YOUR OBJECTIVE: From the line containing "Here are some" down to the last line of the records below, give every line again without any change.

Source texts of formatted documents
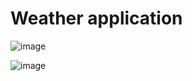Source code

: # Weather application


![image](https://user-images.githubusercontent.com/92791089/219958940-858b347b-64e0-4695-9cd3-36ac9d3c2bec.png)

![image](https://user-images.githubusercontent.com/92791089/219959045-abbd37a1-4697-4b58-908a-2c96d5e301dc.png)

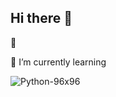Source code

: ## Hi there 👋

 🔭 
 
 🌱 I’m currently learning 
 
![Python-96x96](https://github.com/user-attachments/assets/aecfe4bd-79c4-4d4e-b9c1-07edc40c9b97)



<!--
**DevTreeO/DevTreeO** is a ✨ _special_ ✨ repository because its `README.md` (this file) appears on your GitHub profile.

Here are some ideas to get you started:

- 🔭 I’m currently working on ...
- 🌱 I’m currently learning ...
- 👯 I’m looking to collaborate on ...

FINISHED TASK:
Here are some ideas to get you started:

- 🔭 I’m currently working on ...
- 🌱 I’m currently learning ...
- 👯 I’m looking to collaborate on ...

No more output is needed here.